NumPy - np.cumsum() and np.cumprod()
• `np.cumsum()` and `np.cumprod()` compute running totals and products across arrays, essential for time-series analysis, financial calculations, and statistical transformations
Key Insights
• np.cumsum() and np.cumprod() compute running totals and products across arrays, essential for time-series analysis, financial calculations, and statistical transformations
• Both functions support multi-dimensional operations with axis control, enabling column-wise or row-wise cumulative calculations on matrices
• Performance scales linearly O(n) and handles large datasets efficiently, but memory usage doubles when not using in-place operations on existing arrays
Understanding Cumulative Operations
Cumulative operations transform sequences by computing running aggregates. np.cumsum() calculates cumulative sums where each element represents the sum of all previous elements including itself. np.cumprod() does the same for products.

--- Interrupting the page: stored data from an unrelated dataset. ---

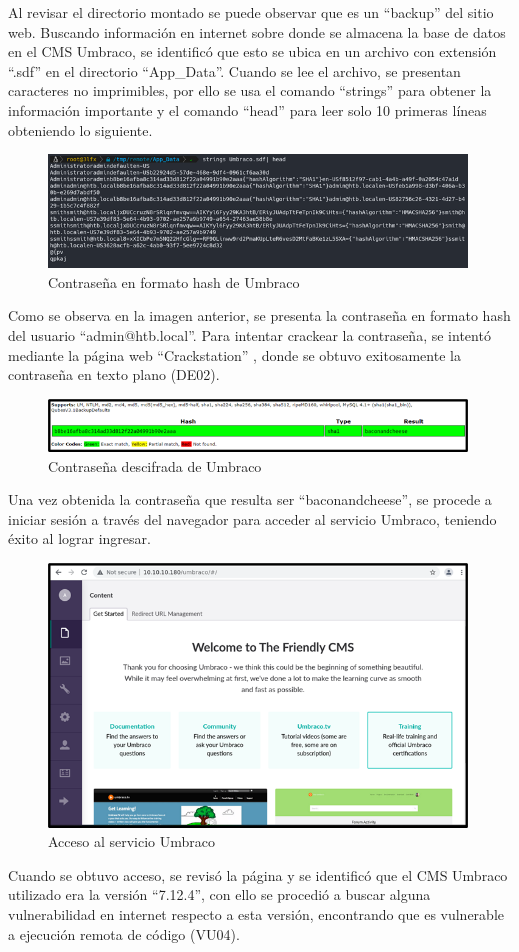 Al revisar el directorio montado se puede observar que es un “backup” del sitio web. Buscando información en internet sobre donde se almacena la base de datos en el CMS Umbraco, se identificó que esto se ubica en un archivo con extensión “.sdf” en el directorio “App\_Data”. Cuando se lee el archivo, se presentan caracteres no imprimibles, por ello se usa el comando “strings” para obtener la información importante y el comando “head” para leer solo 10 primeras líneas obteniendo lo siguiente.
\begin{figure}[H]
    \centering
    \includegraphics[width=0.99\textwidth]{imagenes/conumb.png}
    \caption{Contraseña en formato hash de Umbraco}
\end{figure}
Como se observa en la imagen anterior, se presenta la contraseña en formato hash del usuario “admin@htb.local”. Para intentar crackear la contraseña, se intentó mediante la página web “Crackstation” \cite{crack}, donde se obtuvo exitosamente la contraseña en texto plano (DE02).
\begin{figure}[H]
    \centering
    \includegraphics[width=0.99\textwidth]{imagenes/desumb.png}
    \caption{Contraseña descifrada de Umbraco}
\end{figure}
Una vez obtenida la contraseña que resulta ser “baconandcheese”, se procede a iniciar sesión a través del navegador para acceder al servicio Umbraco, teniendo éxito al lograr ingresar.
\begin{figure}[H]
    \centering
    \includegraphics[width=0.99\textwidth]{imagenes/acumb.png}
    \caption{Acceso al servicio Umbraco}
\end{figure}
Cuando se obtuvo acceso, se revisó la página y se identificó que el CMS Umbraco utilizado era la versión “7.12.4”, con ello se procedió a buscar alguna vulnerabilidad en internet respecto a esta versión, encontrando que es vulnerable a ejecución remota de código (VU04).

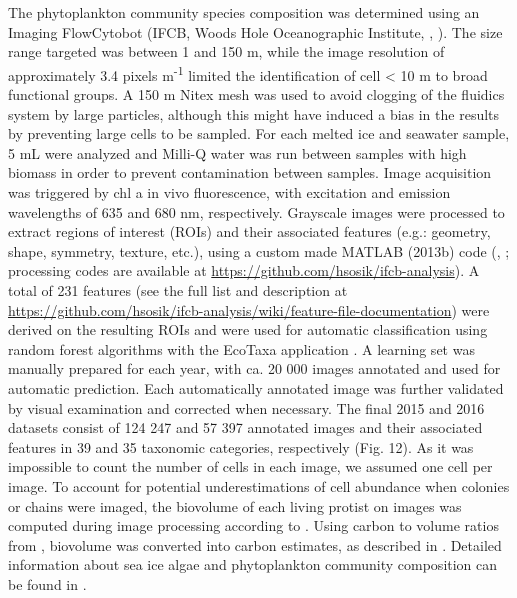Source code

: \documentclass[essd, manuscript]{copernicus}
\begin{document}
The phytoplankton community species composition was determined using an Imaging FlowCytobot (IFCB, Woods Hole Oceanographic Institute, \citet{Sosik2007}, \citet{Olson2007}). The size range targeted was between 1 and 150 \textmu m, while the image resolution of approximately 3.4 pixels \textmu m\textsuperscript{-1} limited the identification of cell < 10 \textmu m to broad functional groups. A 150 \textmu m Nitex mesh was used to avoid clogging of the fluidics system by large particles, although this might have induced a bias in the results by preventing large cells to be sampled. For each melted ice and seawater sample, 5 mL were analyzed and Milli-Q water was run between samples with high biomass in order to prevent contamination between samples. Image acquisition was triggered by chl a in vivo fluorescence, with excitation and emission wavelengths of 635 and 680 nm, respectively. Grayscale images were processed to extract regions of interest (ROIs) and their associated features (e.g.: geometry, shape, symmetry, texture, etc.), using a custom made MATLAB (2013b) code (\citet{Sosik2007}, \citet{Olson2007}; processing codes are available at \url{https://github.com/hsosik/ifcb-analysis}). A total of 231 features (see the full list and description at \url{https://github.com/hsosik/ifcb-analysis/wiki/feature-file-documentation}) were derived on the resulting ROIs and were used for automatic classification using random forest algorithms with the EcoTaxa application \citep{Picheral2017}. A learning set was manually prepared for each year, with ca. 20 000 images annotated and used for automatic prediction. Each automatically annotated image was further validated by visual examination and corrected when necessary. The final 2015 and 2016 datasets consist of 124 247 and 57 397 annotated images and their associated features in 39 and 35 taxonomic categories, respectively (Fig. 12). As it was impossible to count the number of cells in each image, we assumed one cell per image. To account for potential underestimations of cell abundance when colonies or chains were imaged, the biovolume of each living protist on images was computed during image processing according to ­\citet{Moberg2012}. Using carbon to volume ratios from \citet{Menden-Deuer2000}, biovolume was converted into carbon estimates, as described in \citet{Laney2014}. Detailed information about sea ice algae and phytoplankton community composition can be found in \citet{Grondin2019}. 
\end{document}
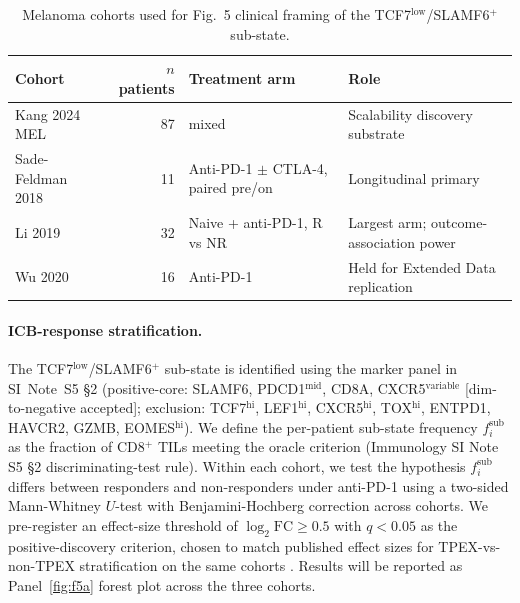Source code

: \begin{table}[h]
\small
\caption{Melanoma cohorts used for Fig.\ 5 clinical framing of the TCF7$^{\text{low}}$/SLAMF6$^{+}$ sub-state.}
\label{tab:fig5-melanoma-cohorts}
\begin{tabular}{p{}rp{}p{}}
\toprule
Cohort & $n$ patients & Treatment arm & Role \\
\midrule
Kang 2024 MEL & 87 & mixed & Scalability discovery substrate \\
Sade-Feldman 2018 & 11 & Anti-PD-1 $\pm$ CTLA-4, paired pre/on & Longitudinal primary \\
Li 2019 & 32 & Naive + anti-PD-1, R vs NR & Largest arm; outcome-association power \\
Wu 2020 & 16 & Anti-PD-1 & Held for Extended Data replication \\
\bottomrule
\end{tabular}
\end{table}

\paragraph{ICB-response stratification.}
The TCF7$^{\text{low}}$/SLAMF6$^{+}$ sub-state is identified using the marker panel in SI~Note~S5 \S2 (positive-core: SLAMF6, PDCD1$^{\text{mid}}$, CD8A, CXCR5$^{\text{variable}}$ [dim-to-negative accepted]; exclusion: TCF7$^{\text{hi}}$, LEF1$^{\text{hi}}$, CXCR5$^{\text{hi}}$, TOX$^{\text{hi}}$, ENTPD1, HAVCR2, GZMB, EOMES$^{\text{hi}}$). We define the per-patient sub-state frequency $f^{\text{sub}}_i$ as the fraction of CD8$^{+}$ TILs meeting the oracle criterion (Immunology SI Note S5 \S2 discriminating-test rule). Within each cohort, we test the hypothesis $f^{\text{sub}}_i$ differs between responders and non-responders under anti-PD-1 using a two-sided Mann-Whitney $U$-test with Benjamini-Hochberg correction across cohorts. We pre-register an effect-size threshold of $\log_2 \text{FC} \ge 0.5$ with $q < 0.05$ as the positive-discovery criterion, chosen to match published effect sizes for TPEX-vs-non-TPEX stratification on the same cohorts \citep{Sade-Feldman2018Cell,Miller2019NatImmunol}. Results will be reported as Panel~\ref{fig:f5a} forest plot across the three cohorts.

These operations appear frequently in financial modeling (running balances, compound returns), signal processing (integration), and probability distributions (cumulative distribution functions).
import numpy as np
# Basic cumulative sum
arr = np.array([1, 2, 3, 4, 5])
cumsum = np.cumsum(arr)
print(f"Original: {arr}")
print(f"Cumsum: {cumsum}")
# Original: [1 2 3 4 5]
# Cumsum: [ 1 3 6 10 15]
# Basic cumulative product
cumprod = np.cumprod(arr)
print(f"Cumprod: {cumprod}")
# Cumprod: [ 1 2 6 24 120]
Working with Multi-Dimensional Arrays
The axis parameter controls which dimension to compute cumulative operations along. axis=0 operates down columns (row-wise accumulation), axis=1 operates across rows (column-wise accumulation), and axis=None flattens the array first.
# 2D array operations
matrix = np.array([[1, 2, 3],
[4, 5, 6],
[7, 8, 9]])
# Cumsum along rows (down columns)
cumsum_axis0 = np.cumsum(matrix, axis=0)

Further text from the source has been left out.